78 rocznica wybuchu II Wojny Światowej stworzyła „dobrej zmianie” szansę na kolejne kompromitacje, tudzież wzbudzanie antyniemieckich fobii. Szef programów informacyjnych TVP uczy dziennikarzy telewizji publicznej, kto był agresorem, a żołnierze Macierewicza neutralizują harcerzy na Westerplatte.
Podczas oficjalnych uroczystości na Westerplatte przemawiali Beata Szydło i prezydent Gdańska Adamowicz. Modlił się arcybiskup Sławoj Leszek Głodź. Jednak gdy harcmistrz Artur Lemański miał odczytać Apel Poległych oraz Apel Smoleński, wojsko z rozkazu Antoniego Macierewicza, zablokowało im dostęp do mikrofonu.
– W czwartek do godziny 22.00 trwały rozmowy z przedstawicieli MON, którzy chcieli wprowadzić zmiany we wcześniej poczynionych ustaleniach dotyczących odczytania Apelu Poległych – mówiła „Gazecie Wyborczej” Magdalena Skorupka-Kaczmarek, rzeczniczka prezydenta Gdańska.
Od 1999 roku harcerze są współgospodarzem uroczystości. W tym roku mieli odczytać Apel i brać udział w tradycyjnym śniadaniu na terenie jednostki Straży Granicznej. Ale nic z tego. Śniadania nie zjedli, a do mównicy nie dopuściło ich wojsko.

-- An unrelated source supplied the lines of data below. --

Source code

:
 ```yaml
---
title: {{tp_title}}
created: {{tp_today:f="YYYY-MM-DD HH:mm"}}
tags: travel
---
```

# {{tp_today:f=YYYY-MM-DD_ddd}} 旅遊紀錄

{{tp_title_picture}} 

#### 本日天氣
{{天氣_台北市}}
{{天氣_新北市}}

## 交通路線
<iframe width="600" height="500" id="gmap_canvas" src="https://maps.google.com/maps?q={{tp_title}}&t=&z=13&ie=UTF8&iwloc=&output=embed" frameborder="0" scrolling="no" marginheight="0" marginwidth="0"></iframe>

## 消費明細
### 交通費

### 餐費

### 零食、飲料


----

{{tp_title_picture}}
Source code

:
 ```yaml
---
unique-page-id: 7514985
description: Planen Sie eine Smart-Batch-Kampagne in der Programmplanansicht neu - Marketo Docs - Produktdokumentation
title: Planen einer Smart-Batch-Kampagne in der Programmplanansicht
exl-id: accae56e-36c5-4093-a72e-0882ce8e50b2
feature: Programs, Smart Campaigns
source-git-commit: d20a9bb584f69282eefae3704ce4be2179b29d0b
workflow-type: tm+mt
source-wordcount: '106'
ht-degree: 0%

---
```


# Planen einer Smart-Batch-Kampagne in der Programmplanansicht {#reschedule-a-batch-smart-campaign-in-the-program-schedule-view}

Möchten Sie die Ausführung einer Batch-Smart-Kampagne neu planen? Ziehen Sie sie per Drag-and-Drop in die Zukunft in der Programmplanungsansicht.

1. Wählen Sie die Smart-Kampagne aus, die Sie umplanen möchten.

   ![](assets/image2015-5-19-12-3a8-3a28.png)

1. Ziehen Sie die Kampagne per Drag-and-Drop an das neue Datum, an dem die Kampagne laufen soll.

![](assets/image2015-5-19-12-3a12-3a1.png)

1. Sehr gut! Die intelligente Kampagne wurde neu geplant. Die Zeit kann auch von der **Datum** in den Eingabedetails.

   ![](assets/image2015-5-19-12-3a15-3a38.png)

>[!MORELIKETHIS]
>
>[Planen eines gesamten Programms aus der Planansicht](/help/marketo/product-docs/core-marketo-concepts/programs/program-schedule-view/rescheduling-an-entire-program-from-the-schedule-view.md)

– Od 18 lat spotykamy się na Westerplatte. Było tu dotychczas siedmiu premierów i trzech prezydentów RP i ja nigdy przedtem nie spotkałem się z tak niską kulturą jak dzisiaj. Tu na Westerplatte stało się coś, co jest sprzeczne z istotą tego miejsca – komentował zajście Paweł Adamowicz.
A na Facebooku napisał: „Wojsko złamało dane Miastu Gdańsk słowo! Umówiliśmy się, że Apel Pamięci na Westerplatte przeczyta harcerz. A to harcerze są razem z Miastem gospodarzem dorocznych uroczystości na Westerplatte. Na tym oburzającym filmie widać, jak przedstawiciel MON Macierewicza blokuje fizycznie harcerza, a przedstawicielka ministra Macierewicza rozkazuje 'proszę stać!’. Pani widoczna na filmie na wczorajszym spotkaniu z moimi pracownikami powątpiewała w ich narodowość i pytała czy na pewno mają polski paszport”.
Kolejnym zgrzytem z okazji 1 września jest ujawnione przez media polecenie szefa programów informacyjnych w Telewizji Polskiej Klaudiusza Pobudzina. Żeby każdy dziennikarz TVP wiedział co i jak, dostał taką informację :”Przypominam, że w relacjach i materiałach o rocznicy wybuchu II Wojny Światowej mówimy Niemcy, a nie hitlerowcy czy naziści”.